There are few days throughout the year in which we celebrate food more than we do with the bountiful harvest of Thanksgiving dinner filling our plates. It is a meal in which many families take the time to prepare homecooked and delicious family favorites and sit down together to savor each bite shared in the company of loved ones. I know that this holiday is especially appreciated by the student population — a meal where almost certainly someone else is fixing it, and even more certainly will top the charts in feel-good comfort flavor.

Each year our plates are filled with mashed potatoes, gravy, green bean casserole, sweet potato pie, cranberry sauce and various other scrumptious sides, but the culmination of succulent success and culinary craftsmanship is no doubt, the bird.

The turkey is the highlight of the meal for many, and for good reason. Those who aren’t cooking just get to enjoy the eating, but for the cook, the turkey is the blank canvas in which a masterpiece can be created.

There are numerous ways to cook a turkey — the traditional roasted turkey is a classic, and many cooks rely on this consistently year after year, but as the bird does not seem to be going anywhere in a hurry, many cooks are beginning to test new waters.

I think by far, my favorite non-traditional method thus far has been barbecuing the entire turkey. The rich smoke flavors that resonate throughout the meat are simply mouthwatering. Not to mention this is actually a fairly easy cooking method.

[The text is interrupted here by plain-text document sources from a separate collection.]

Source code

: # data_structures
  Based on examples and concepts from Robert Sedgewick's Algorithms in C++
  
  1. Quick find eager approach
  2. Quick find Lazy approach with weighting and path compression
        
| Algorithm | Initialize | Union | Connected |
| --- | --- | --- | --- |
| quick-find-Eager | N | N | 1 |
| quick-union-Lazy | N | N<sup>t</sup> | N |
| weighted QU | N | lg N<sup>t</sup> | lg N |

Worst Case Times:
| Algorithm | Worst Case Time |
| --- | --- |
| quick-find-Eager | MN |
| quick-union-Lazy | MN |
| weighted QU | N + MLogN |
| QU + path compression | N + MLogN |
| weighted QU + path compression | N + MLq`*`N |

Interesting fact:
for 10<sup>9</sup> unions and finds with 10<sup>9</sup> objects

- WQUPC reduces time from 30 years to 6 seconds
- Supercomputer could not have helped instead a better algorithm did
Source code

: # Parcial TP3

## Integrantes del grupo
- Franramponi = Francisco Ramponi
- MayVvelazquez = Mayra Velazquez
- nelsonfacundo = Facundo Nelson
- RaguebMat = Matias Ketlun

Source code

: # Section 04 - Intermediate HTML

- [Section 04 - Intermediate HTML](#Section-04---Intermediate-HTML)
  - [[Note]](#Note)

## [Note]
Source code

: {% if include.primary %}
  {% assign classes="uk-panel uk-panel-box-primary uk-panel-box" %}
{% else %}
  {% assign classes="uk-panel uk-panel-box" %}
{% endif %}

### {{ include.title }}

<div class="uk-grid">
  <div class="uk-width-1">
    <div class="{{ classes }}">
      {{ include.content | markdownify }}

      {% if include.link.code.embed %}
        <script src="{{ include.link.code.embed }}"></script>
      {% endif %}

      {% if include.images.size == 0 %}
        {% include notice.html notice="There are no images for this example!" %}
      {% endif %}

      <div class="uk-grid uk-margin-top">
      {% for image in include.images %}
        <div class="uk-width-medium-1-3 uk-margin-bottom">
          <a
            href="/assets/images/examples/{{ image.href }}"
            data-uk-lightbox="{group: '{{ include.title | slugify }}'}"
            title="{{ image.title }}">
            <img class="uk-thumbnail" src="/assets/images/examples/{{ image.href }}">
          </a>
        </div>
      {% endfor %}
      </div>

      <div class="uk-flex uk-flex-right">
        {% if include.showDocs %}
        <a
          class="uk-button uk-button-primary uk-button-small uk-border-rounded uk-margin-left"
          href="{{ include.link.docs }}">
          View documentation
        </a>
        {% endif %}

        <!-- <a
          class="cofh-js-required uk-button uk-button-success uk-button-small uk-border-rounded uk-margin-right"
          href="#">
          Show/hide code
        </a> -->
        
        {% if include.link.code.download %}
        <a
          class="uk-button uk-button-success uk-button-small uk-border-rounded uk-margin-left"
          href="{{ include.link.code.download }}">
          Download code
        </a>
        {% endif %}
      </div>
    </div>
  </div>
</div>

The key to making each bite a juicy delight is temperature control — high heat at the start and finishing off with a lower temperature to keep the meat moist and tender.

Another untraditional cooking method gaining in popularity was brought to us by the South — deep-frying the turkey. We can deep-fry fries, veggies, ice cream and Twinkies, why not a turkey too?  However, this is the cooking method primarily chosen by the risk-taking adventurers because it is by far the most dangerous cooking method one can choose.

Cooking with oil over an open flame presents certain dangers and one must take caution if this is the culinary flare of choice. A few things to keep in mind if this is the method you choose this year:

1. Do the deep-frying outside.

2. Make sure your bird is thoroughly thawed and isn’t stuffed, period.

3. Never leave your oil and bird unattended. For good measure you might even want to keep a fire extinguisher on hand, especially if the infamous Uncle Bill is in charge.

The last technique that is gaining real popularity in the recent years is still cooking the turkey, just not as a whole. Instead of buying a whole bird, many cooks are buying and cooking just parts of it.

This technique is a time saver for sure. Cooking a few turkey breasts is much quicker than a 25 pound bird; not to mention it means no fighting for the light meat — everyone gets it. This method also results in fewer leftovers, typically. This can be a good thing for those who don’t eat much turkey beyond Thanksgiving, but can also mean no more holiday-stuffed sandwich the following day, which, at least for me, is not a good thing.

Whether it will be a barbecued, deep-fried or traditional roasted turkey making it onto my plate this year, I am not quite sure, but one thing I do know is one week is just too long to wait to find out.